─── SOURCE DATA
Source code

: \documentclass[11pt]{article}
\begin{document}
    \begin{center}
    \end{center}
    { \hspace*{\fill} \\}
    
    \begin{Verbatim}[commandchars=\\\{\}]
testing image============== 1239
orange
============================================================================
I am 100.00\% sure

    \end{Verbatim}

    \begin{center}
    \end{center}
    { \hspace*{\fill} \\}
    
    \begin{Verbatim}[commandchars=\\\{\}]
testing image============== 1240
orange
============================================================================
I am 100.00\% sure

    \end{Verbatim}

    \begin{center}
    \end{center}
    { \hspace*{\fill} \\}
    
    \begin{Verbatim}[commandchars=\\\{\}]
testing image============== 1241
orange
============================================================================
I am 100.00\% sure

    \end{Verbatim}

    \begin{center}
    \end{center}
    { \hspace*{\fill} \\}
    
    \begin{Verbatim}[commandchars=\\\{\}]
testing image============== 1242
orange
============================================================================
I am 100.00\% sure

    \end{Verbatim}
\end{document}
──────
THE TASK:
Read through the entries and copy each line in which "testing" appears.

EXERCISE SOLUTION:
testing image============== 1239
testing image============== 1240
testing image============== 1241
testing image============== 1242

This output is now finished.